On the subject of media's influence on children, Lenny once said, "I'd prefer my kid watch a stag movie rather than 'King of Kings.' Because there's killing in 'King of Kings' and I don't want my kid to kill Christ when he comes back."

Regarding racism and bigotry, Lenny once said to an audience, "You and I know what a Jew is" -- Lenny was Jewish -- "one who killed the Lord." He then took the satire further: rather than trying to reason with that faulty, ridiculous logic, he decided to confess: "We did it, I did it -- my family did it. We found a note in the basement that said, 'We did Him in,' signed Morty."

Lenny was considered "dirty" in America, but in Canada and Europe he was regarded as a satirist on par with Rabelais and Jonathan Swift. London Observer critic, Kenneth Tynan, was among his proponents, as were the young cast of comedians who would ultimately become Monty Python. In the end, though, Lenny was deported from England and from Australia because the establishment simply felt too threatened by his comedy.

By 1964, Lenny had been arrested more than a dozen times and had cases pending in Los Angeles, Chicago and New York. He began arguing his legal case on the nightclub stage. Nightclub owners across the country were threatened by authorities not to book Lenny Bruce. At one point, authorities took away his cabaret card, rendering him unable to work.

The trials and the lawyers and legal arguments exhausted Lenny, who never gave up hope that if he just perform his act before a judge, everything would be solved. But courts do not work in such a straightforward manner. To the end, Lenny believed in the power of words, but the judicial system kept him from harnessing them to bring his argument to the fore in any meaningful way.

After years of countless arrests and court battles across the country, Lenny Bruce died of a morphine overdose on August 3, 1966. He was immediately enshrined as a secular saint in popular culture, as "Father Bruce," in a Jefferson Airplane song, and a song about him appeared on Bob Dylan's late 70s album, Saved. Only a few years after his passing, stage plays of his life and act and comedy were performed to rave reviews and packed theaters. In 1974, Bob Fosse directed Dustin Hoffman in a bio pic titled Lenny.
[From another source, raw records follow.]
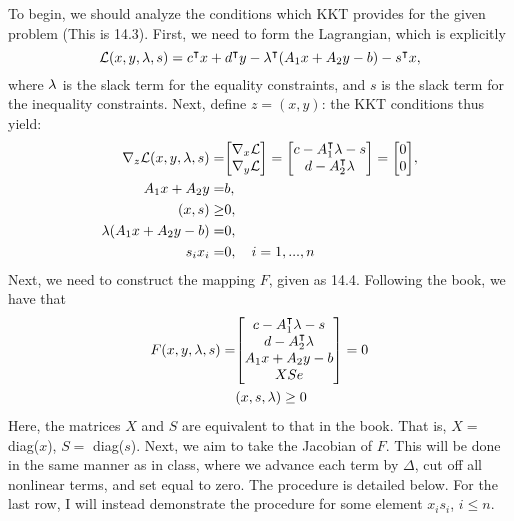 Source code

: \begin{solution}

    To begin, we should analyze the conditions which KKT provides for the given problem (This is 14.3). First, we need to form the Lagrangian, which is explicitly
    \[\mathcal{L}(x, y, \mathrm{\lambda}, s) = c^{\intercal} x + d^{\intercal} y - \mathrm{\lambda}^{\intercal} (A_1x + A_2 y - b) - s^{\intercal} x,\]
    where $\mathrm{\lambda}$ is the slack term for the equality constraints, and $s$ is the slack term for the inequality constraints. Next, define $z = (x, y)$: the KKT conditions thus yield:
    \begin{align*}
        \grad_z \scL(x, y, \lm, s) =& \mqty[\grad_x \scL\\\grad_y \scL] = \mqty[c - A_1\T\lm - s\\d - A_2\T \lm] = \mqty[0\\0],\\
        A_1x + A_2y =& b, \\
        (x, s) \geq& 0,\\
        \lm (A_1x + A_2y - b) =& 0,\\
        s_ix_i =& 0, \quad i = 1, ..., n 
    \end{align*}
    Next, we need to construct the mapping $F$, given as 14.4. Following the book, we have that
    \begin{align*}
        F(x, y, \lm, s)=& \mqty[c - A_1\T \lm - s\\ d - A_2\T \lm\\A_1x + A_2y - b\\XSe ] = 0\\
        &(x, s, \lm) \geq 0
    \end{align*}
    Here, the matrices $X$ and $S$ are equivalent to that in the book. That is, $X = $ diag($x$), $S = $ diag($s$). Next, we aim to take the Jacobian of $F$. This will be done in the same manner as in class, where we advance each term by $\Delta$, cut off all nonlinear terms, and set equal to zero. The procedure is detailed below. For the last row, I will instead demonstrate the procedure for some element $x_is_i$, $i \leq n$.


\end{solution}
Fred Baker's documentary Lenny Bruce Without Tears delivers what it promises -- an uncompromising look at one of the most brilliant and controversial public figures in the later part of the 20th century. It's not a sentimental, hero worshipping look at Lenny, but a fitting eptiaph for a comedian who left the world much changed from how he'd found it at the beginning of his 40-year life.

Lenny found his voice and vision as an MC in third rate strip clubs, introducing dancers and doing shtick in between acts. Since the audience was there to see the strippers, Lenny found he could say anything that came to mind and always got the same reaction: no reaction. After a while, though, he found that he was consistently cracking up the band, jazzmen earning stale pay checks accompanying the dancers.

By the late 1950s, Lenny was headlining in nightclubs in Chicago, New York and San Francisco. He took his act from his daily life, commenting items in the news, and generally riffing on the hypocrisies of the day.

The film opens with Lenny entering an office in what appears to be a courthouse. There are fans and observers and even a camera crew on hand. When asked by a voice offscreen what the purpose of his visit is, Lenny states, "I'd like to report a crime."